Unbelievable, says Sibal

Senior advocate Kapil Sibal, appearing for senior journalists N. Ram and Sashi Kumar, said the government’s refusal to file a detailed affidavit was “unbelievable”.

Mr. Mehta reasoned that a public discourse on whether a particular software was used or not would alert terrorists. He urged the court to allow the government to form a committee of “domain experts” who would look into the allegations of snooping orchestrated against citizens, including journalists, activists, Ministers, parliamentarians, among others. He assured the court that the committee members would have “no relationship” with the government and would place their report before the Supreme Court.

Pegasus, a blemish on democracy 

“The committee report will have to withstand the Supreme Court’s judicial scrutiny… I am not averse to an enquiry. The government takes individuals’ plea of violation of their privacy seriously. It has to be gone into, it must be gone into… It is the feeling of the government that such an issue cannot be placed on affidavit. It has to be gone through by a committee. It concerns national security,” he submitted.

The government could not afford to “sensationalise” such an “important” issue, he stated. He objected to assertions by petitioners that the “government is denying protection to its own citizens” or is “assaulting democracy”.

Concerns about privacy

Justice Kant said the court was equally concerned about national security, but it cannot turn a deaf ear to concerns about privacy raised by citizens.

“We just wanted you to clarify whether their privacy was violated or not. Whether surveillance, if done at all, was after lawful permission. Was the interception done by any agency unlawfully? Should the government not be concerned if any “outside agency” had violated our citizens’ privacy?” Justice Kant asked the law officer.

“We are not interested in matters concerning national security. Our only concern, in the face of allegations made by petitioners about use of some software against citizens, is knowing whether any government agency has used any method of interception other than in accordance with law,” Chief Justice Ramana told Mr. Mehta.

At one point, the CJI questioned the practicality behind the government’s insistence on refusing to discuss the Pegasus allegations in open court, saying that even if an expert committee was formed, its work and the report would eventually become public.

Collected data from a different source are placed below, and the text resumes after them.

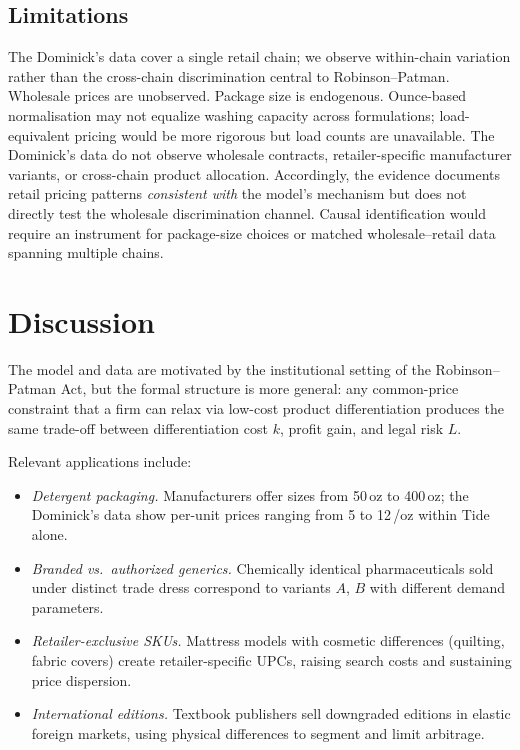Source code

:\documentclass[11pt,a4paper]{article}
\theoremstyle{plain}
\theoremstyle{definition}
\theoremstyle{remark}
\begin{document}


\subsection{Limitations}

The Dominick's data cover a single retail chain; we observe within-chain variation rather than the cross-chain discrimination central to Robinson--Patman.
Wholesale prices are unobserved.
Package size is endogenous.
Ounce-based normalisation may not equalize washing capacity across formulations; load-equivalent pricing would be more rigorous but load counts are unavailable.
The Dominick's data do not observe wholesale contracts, retailer-specific manufacturer variants, or cross-chain product allocation.
Accordingly, the evidence documents retail pricing patterns \emph{consistent with} the model's mechanism but does not directly test the wholesale discrimination channel.
Causal identification would require an instrument for package-size choices or matched wholesale--retail data spanning multiple chains.


\section{Discussion}\label{sec:discussion}

The model and data are motivated by the institutional setting of the Robinson--Patman Act, but the formal structure is more general: any common-price constraint that a firm can relax via low-cost product differentiation produces the same trade-off between differentiation cost $k$, profit gain, and legal risk $L$.

Relevant applications include:
\begin{itemize}[nosep]
  \item \emph{Detergent packaging.} Manufacturers offer sizes from 50\,oz to 400\,oz; the Dominick's data show per-unit prices ranging from 5 to 12\,\textcent/oz within Tide alone.
  \item \emph{Branded vs.\ authorized generics.} Chemically identical pharmaceuticals sold under distinct trade dress correspond to variants $A$, $B$ with different demand parameters.
  \item \emph{Retailer-exclusive SKUs.} Mattress models with cosmetic differences (quilting, fabric covers) create retailer-specific UPCs, raising search costs and sustaining price dispersion.
  \item \emph{International editions.} Textbook publishers sell downgraded editions in elastic foreign markets, using physical differences to segment and limit arbitrage.
\end{itemize}
\end{document}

Mr. Sibal referred to a 2019 parliamentary response of the government taking note of the use of Pegasus. “Why did they not take action against the use of Pegasus… because they were using it. The government is committed to protecting the rights of citizens, including their privacy,” he submitted. He urged the court to have the allegations investigated by a sitting judge.

Senior advocate Shyam Divan, for a petitioner, said the Cabinet Secretary should have filed a detailed affidavit.

Senior advocate Rakesh Dwivedi, for journalist S.N.M Abdi, noted that the government through its Minister had recently “rubbished everything” in Parliament about Pegasus. “Now a committee formed by the government will do the same… Either the government should admit or deny whether they have spied or not or the Supreme Court should form a committee,” he said.